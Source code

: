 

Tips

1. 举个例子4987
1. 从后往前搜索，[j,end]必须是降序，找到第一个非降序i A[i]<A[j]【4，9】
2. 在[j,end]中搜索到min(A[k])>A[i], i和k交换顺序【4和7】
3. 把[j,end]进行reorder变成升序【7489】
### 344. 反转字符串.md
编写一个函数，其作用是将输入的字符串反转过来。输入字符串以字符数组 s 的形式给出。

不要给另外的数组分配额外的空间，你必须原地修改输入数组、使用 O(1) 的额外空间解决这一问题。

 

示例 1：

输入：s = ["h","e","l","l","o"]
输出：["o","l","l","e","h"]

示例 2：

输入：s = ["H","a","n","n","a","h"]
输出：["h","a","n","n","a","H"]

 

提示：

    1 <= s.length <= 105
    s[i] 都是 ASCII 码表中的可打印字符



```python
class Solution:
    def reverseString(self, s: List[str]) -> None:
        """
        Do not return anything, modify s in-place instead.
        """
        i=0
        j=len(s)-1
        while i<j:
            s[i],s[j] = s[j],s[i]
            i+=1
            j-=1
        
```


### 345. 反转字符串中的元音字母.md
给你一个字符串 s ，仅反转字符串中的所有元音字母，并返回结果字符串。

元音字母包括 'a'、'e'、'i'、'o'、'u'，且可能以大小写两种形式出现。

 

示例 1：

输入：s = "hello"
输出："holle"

#####

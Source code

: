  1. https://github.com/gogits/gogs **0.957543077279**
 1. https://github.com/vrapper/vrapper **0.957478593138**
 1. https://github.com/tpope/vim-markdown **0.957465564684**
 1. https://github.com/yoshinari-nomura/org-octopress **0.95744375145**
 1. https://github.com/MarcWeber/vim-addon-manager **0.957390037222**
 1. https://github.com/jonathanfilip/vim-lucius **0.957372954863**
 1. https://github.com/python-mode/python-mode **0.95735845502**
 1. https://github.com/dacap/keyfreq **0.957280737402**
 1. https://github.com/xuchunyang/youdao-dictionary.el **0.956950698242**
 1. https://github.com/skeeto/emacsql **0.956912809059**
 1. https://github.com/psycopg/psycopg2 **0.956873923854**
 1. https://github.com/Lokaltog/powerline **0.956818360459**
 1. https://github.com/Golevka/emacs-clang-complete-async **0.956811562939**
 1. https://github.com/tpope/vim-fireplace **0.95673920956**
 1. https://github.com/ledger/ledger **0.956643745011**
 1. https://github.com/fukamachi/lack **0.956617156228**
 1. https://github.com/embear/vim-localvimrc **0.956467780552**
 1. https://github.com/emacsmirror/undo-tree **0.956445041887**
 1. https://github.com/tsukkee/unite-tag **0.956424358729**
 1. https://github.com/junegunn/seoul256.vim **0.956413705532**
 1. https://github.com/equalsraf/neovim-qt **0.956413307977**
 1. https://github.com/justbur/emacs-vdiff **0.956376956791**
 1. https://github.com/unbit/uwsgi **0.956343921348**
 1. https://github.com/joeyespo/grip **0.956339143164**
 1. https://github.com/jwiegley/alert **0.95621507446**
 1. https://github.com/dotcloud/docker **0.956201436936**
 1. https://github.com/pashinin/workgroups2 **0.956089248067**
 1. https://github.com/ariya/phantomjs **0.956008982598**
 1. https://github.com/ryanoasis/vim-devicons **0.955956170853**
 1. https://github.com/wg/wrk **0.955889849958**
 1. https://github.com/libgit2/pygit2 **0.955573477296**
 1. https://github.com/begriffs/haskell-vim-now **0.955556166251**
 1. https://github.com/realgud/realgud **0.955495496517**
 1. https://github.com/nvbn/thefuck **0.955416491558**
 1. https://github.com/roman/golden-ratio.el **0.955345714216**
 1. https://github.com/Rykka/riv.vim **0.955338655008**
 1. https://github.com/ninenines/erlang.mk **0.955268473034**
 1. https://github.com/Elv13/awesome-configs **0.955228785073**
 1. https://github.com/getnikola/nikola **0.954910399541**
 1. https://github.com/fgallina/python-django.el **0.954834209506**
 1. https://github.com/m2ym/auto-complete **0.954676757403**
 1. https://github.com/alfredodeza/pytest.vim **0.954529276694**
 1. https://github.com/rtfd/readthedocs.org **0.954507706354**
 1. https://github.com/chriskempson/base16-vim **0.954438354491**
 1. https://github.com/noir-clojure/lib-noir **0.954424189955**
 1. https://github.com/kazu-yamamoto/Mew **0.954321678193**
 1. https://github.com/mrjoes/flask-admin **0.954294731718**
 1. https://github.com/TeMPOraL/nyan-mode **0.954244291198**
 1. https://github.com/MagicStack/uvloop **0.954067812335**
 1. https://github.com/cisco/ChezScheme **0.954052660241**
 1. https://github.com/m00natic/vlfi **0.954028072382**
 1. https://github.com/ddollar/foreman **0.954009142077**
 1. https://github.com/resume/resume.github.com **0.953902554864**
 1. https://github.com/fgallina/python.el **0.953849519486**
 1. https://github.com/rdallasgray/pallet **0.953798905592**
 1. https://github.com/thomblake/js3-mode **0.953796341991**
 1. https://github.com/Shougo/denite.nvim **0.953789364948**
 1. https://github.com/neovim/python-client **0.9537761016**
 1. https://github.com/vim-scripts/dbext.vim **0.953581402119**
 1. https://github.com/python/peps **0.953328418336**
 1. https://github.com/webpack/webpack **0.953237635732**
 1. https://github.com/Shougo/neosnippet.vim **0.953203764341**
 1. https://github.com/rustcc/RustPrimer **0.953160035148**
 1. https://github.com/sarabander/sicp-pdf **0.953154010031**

#####

There is a line with "1. https://github.com/psycopg/psycopg2 **0.956873923854**" and a line with "1. https://github.com/equalsraf/neovim-qt **0.956413307977**" above. Copy exactly those two lines and all lines between them, with nothing else.

 1. https://github.com/psycopg/psycopg2 **0.956873923854**
 1. https://github.com/Lokaltog/powerline **0.956818360459**
 1. https://github.com/Golevka/emacs-clang-complete-async **0.956811562939**
 1. https://github.com/tpope/vim-fireplace **0.95673920956**
 1. https://github.com/ledger/ledger **0.956643745011**
 1. https://github.com/fukamachi/lack **0.956617156228**
 1. https://github.com/embear/vim-localvimrc **0.956467780552**
 1. https://github.com/emacsmirror/undo-tree **0.956445041887**
 1. https://github.com/tsukkee/unite-tag **0.956424358729**
 1. https://github.com/junegunn/seoul256.vim **0.956413705532**
 1. https://github.com/equalsraf/neovim-qt **0.956413307977**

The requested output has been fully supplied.